Ahora es el turno de Rosalía. Con Lux invita a valorar la música instrumental, aquella vieja teoría que alguna vez aprendió. Invita a valorar la riqueza cultural, y hace un llamado indirecto a investigar, leer, y saber de política, historia, filosofía o religión. Y todo eso habla de ella.
Creer y crear se conjugan igual para la primera persona del singular: yo creo. A los 19 años, habiendo completado el Camino de Santiago en la Catedral de Compostela, Rosalía pidió al Señor vivir de la música.

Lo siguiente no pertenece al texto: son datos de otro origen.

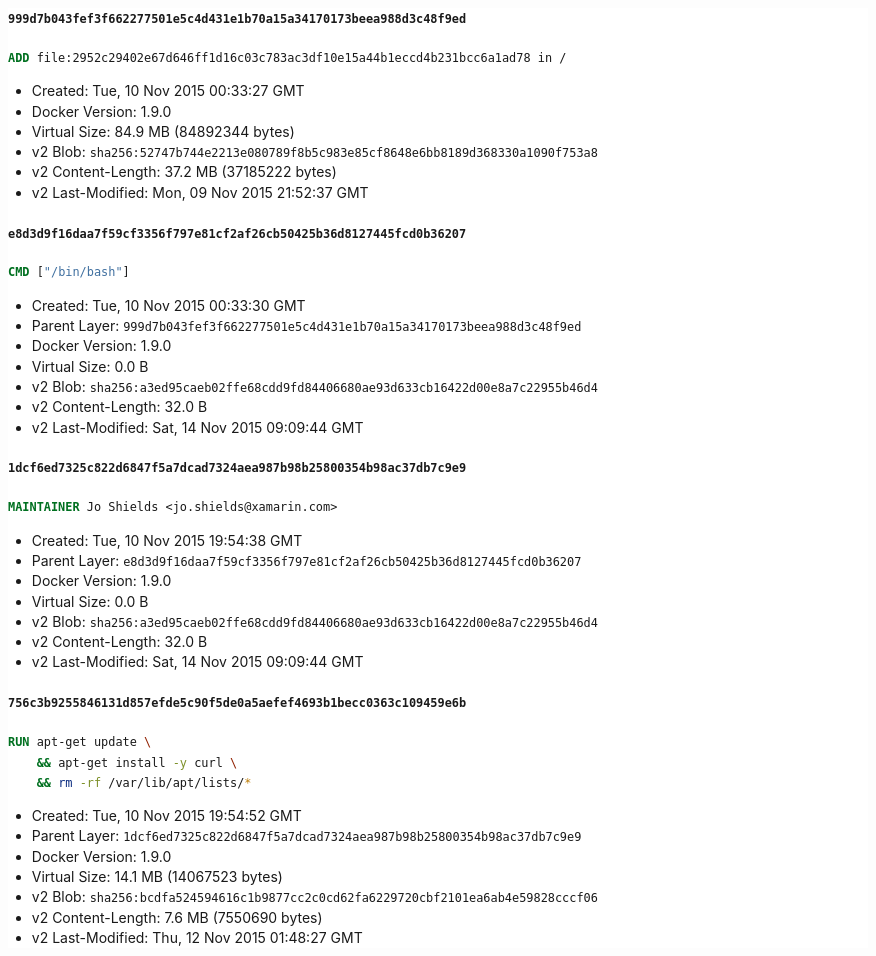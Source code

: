 #### `999d7b043fef3f662277501e5c4d431e1b70a15a34170173beea988d3c48f9ed`

```dockerfile
ADD file:2952c29402e67d646ff1d16c03c783ac3df10e15a44b1eccd4b231bcc6a1ad78 in /
```

-	Created: Tue, 10 Nov 2015 00:33:27 GMT
-	Docker Version: 1.9.0
-	Virtual Size: 84.9 MB (84892344 bytes)
-	v2 Blob: `sha256:52747b744e2213e080789f8b5c983e85cf8648e6bb8189d368330a1090f753a8`
-	v2 Content-Length: 37.2 MB (37185222 bytes)
-	v2 Last-Modified: Mon, 09 Nov 2015 21:52:37 GMT

#### `e8d3d9f16daa7f59cf3356f797e81cf2af26cb50425b36d8127445fcd0b36207`

```dockerfile
CMD ["/bin/bash"]
```

-	Created: Tue, 10 Nov 2015 00:33:30 GMT
-	Parent Layer: `999d7b043fef3f662277501e5c4d431e1b70a15a34170173beea988d3c48f9ed`
-	Docker Version: 1.9.0
-	Virtual Size: 0.0 B
-	v2 Blob: `sha256:a3ed95caeb02ffe68cdd9fd84406680ae93d633cb16422d00e8a7c22955b46d4`
-	v2 Content-Length: 32.0 B
-	v2 Last-Modified: Sat, 14 Nov 2015 09:09:44 GMT

#### `1dcf6ed7325c822d6847f5a7dcad7324aea987b98b25800354b98ac37db7c9e9`

```dockerfile
MAINTAINER Jo Shields <jo.shields@xamarin.com>
```

-	Created: Tue, 10 Nov 2015 19:54:38 GMT
-	Parent Layer: `e8d3d9f16daa7f59cf3356f797e81cf2af26cb50425b36d8127445fcd0b36207`
-	Docker Version: 1.9.0
-	Virtual Size: 0.0 B
-	v2 Blob: `sha256:a3ed95caeb02ffe68cdd9fd84406680ae93d633cb16422d00e8a7c22955b46d4`
-	v2 Content-Length: 32.0 B
-	v2 Last-Modified: Sat, 14 Nov 2015 09:09:44 GMT

#### `756c3b9255846131d857efde5c90f5de0a5aefef4693b1becc0363c109459e6b`

```dockerfile
RUN apt-get update \
	&& apt-get install -y curl \
	&& rm -rf /var/lib/apt/lists/*
```

-	Created: Tue, 10 Nov 2015 19:54:52 GMT
-	Parent Layer: `1dcf6ed7325c822d6847f5a7dcad7324aea987b98b25800354b98ac37db7c9e9`
-	Docker Version: 1.9.0
-	Virtual Size: 14.1 MB (14067523 bytes)
-	v2 Blob: `sha256:bcdfa524594616c1b9877cc2c0cd62fa6229720cbf2101ea6ab4e59828cccf06`
-	v2 Content-Length: 7.6 MB (7550690 bytes)
-	v2 Last-Modified: Thu, 12 Nov 2015 01:48:27 GMT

Rosalía, la niña que primero aprendió a escuchar
Rosalía Vila Tobella nació el 25 de setiembre de 1992 en Barcelona, y creció en el pequeño municipio de Sant Esteve Sesrovires, al norte de la ciudad, donde todo (menos el éxito) se encontraba a la vuelta de la esquina: la empresa familiar —una compañía dedicada a la producción de carteles de señalización—, el parque, la escuela de música, el mismo bar que de grande frecuenta con sus amigos, el casino donde habría actuado alguna que otra vez, autoconvocada, con su guitarra.
Allí empezó a formar su manera de mirar y de escuchar el mundo, y aunque hoy se mueve entre España, Miami y Los Ángeles, sigue pasando algunas temporadas cortas en su hogar.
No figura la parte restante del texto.